**Prompt:** Going through the entries below, tally the lines that hold the word "interfaces" and state the result alone.

**Working data:**
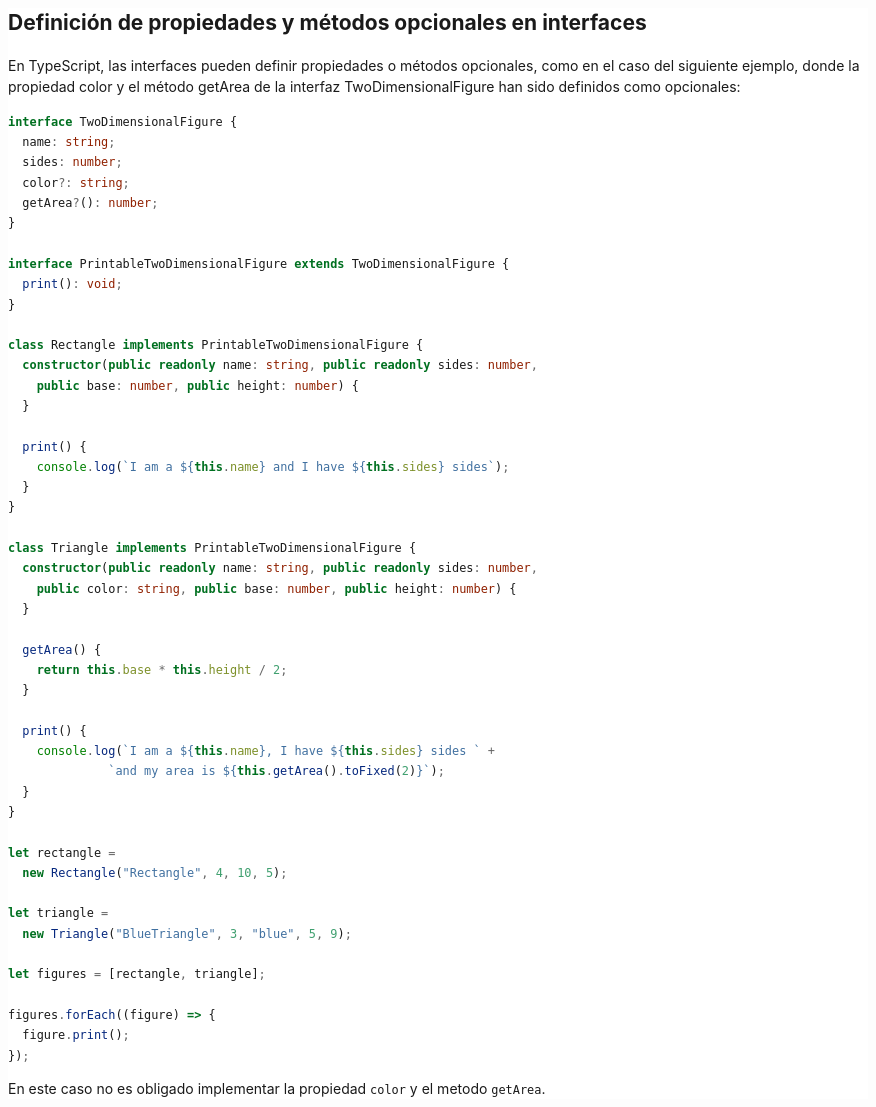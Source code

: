 ## Definición de propiedades y métodos opcionales en interfaces 

En TypeScript, las interfaces pueden definir propiedades o métodos opcionales, como en el caso del siguiente ejemplo, donde la propiedad color y el método getArea de la interfaz TwoDimensionalFigure han sido definidos como opcionales:

```typescript
interface TwoDimensionalFigure {
  name: string;
  sides: number;
  color?: string;
  getArea?(): number;
}

interface PrintableTwoDimensionalFigure extends TwoDimensionalFigure {
  print(): void;
}

class Rectangle implements PrintableTwoDimensionalFigure {
  constructor(public readonly name: string, public readonly sides: number,
    public base: number, public height: number) {
  }

  print() {
    console.log(`I am a ${this.name} and I have ${this.sides} sides`);
  }
}

class Triangle implements PrintableTwoDimensionalFigure {
  constructor(public readonly name: string, public readonly sides: number,
    public color: string, public base: number, public height: number) {
  }

  getArea() {
    return this.base * this.height / 2;
  }

  print() {
    console.log(`I am a ${this.name}, I have ${this.sides} sides ` +
              `and my area is ${this.getArea().toFixed(2)}`);
  }
}

let rectangle =
  new Rectangle("Rectangle", 4, 10, 5);

let triangle =
  new Triangle("BlueTriangle", 3, "blue", 5, 9);

let figures = [rectangle, triangle];

figures.forEach((figure) => {
  figure.print();
});
```
En este caso no es obligado implementar la propiedad ```color``` y el metodo ```getArea```.


  [propertyName: string]: TwoDimensionalFigure;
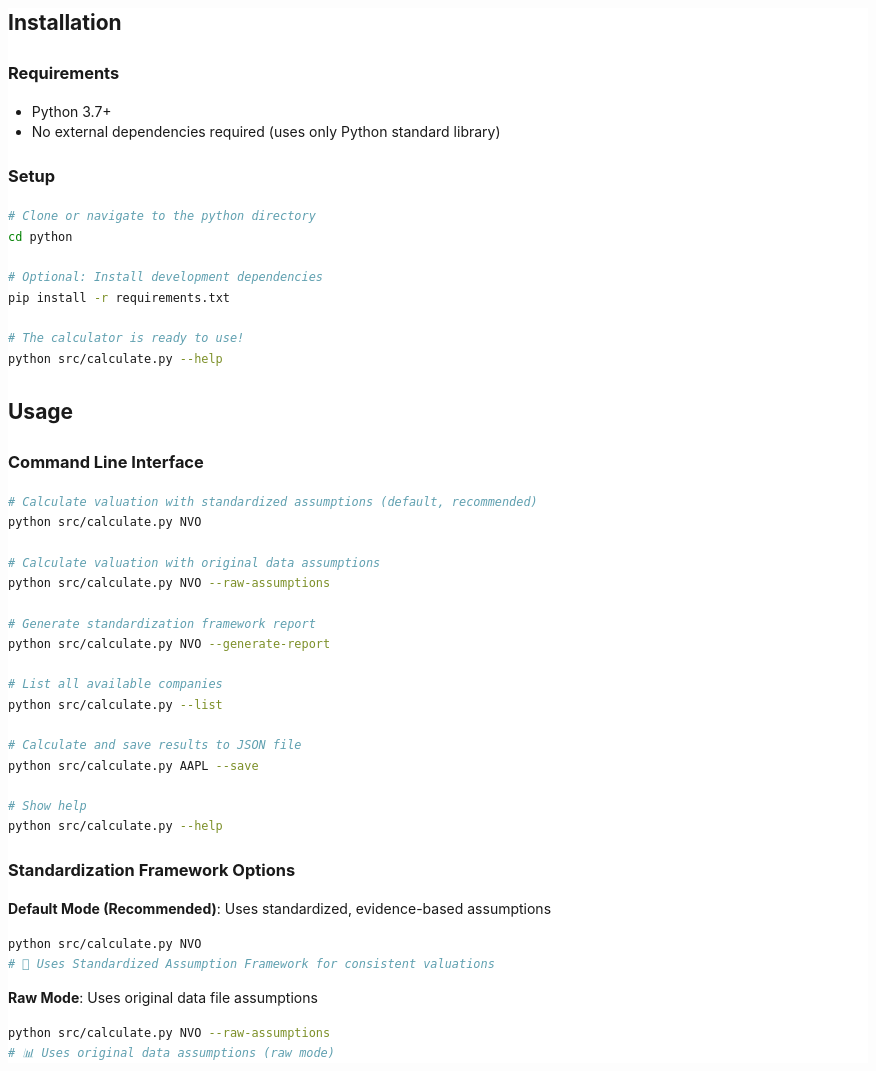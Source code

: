 ## Installation

### Requirements
- Python 3.7+
- No external dependencies required (uses only Python standard library)

### Setup
```bash
# Clone or navigate to the python directory
cd python

# Optional: Install development dependencies
pip install -r requirements.txt

# The calculator is ready to use!
python src/calculate.py --help
```

## Usage

### Command Line Interface

```bash
# Calculate valuation with standardized assumptions (default, recommended)
python src/calculate.py NVO

# Calculate valuation with original data assumptions
python src/calculate.py NVO --raw-assumptions

# Generate standardization framework report
python src/calculate.py NVO --generate-report

# List all available companies
python src/calculate.py --list

# Calculate and save results to JSON file
python src/calculate.py AAPL --save

# Show help
python src/calculate.py --help
```

### Standardization Framework Options

**Default Mode (Recommended)**: Uses standardized, evidence-based assumptions
```bash
python src/calculate.py NVO
# 🎯 Uses Standardized Assumption Framework for consistent valuations
```

**Raw Mode**: Uses original data file assumptions
```bash
python src/calculate.py NVO --raw-assumptions  
# 📊 Uses original data assumptions (raw mode)
```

**Completed task:** 2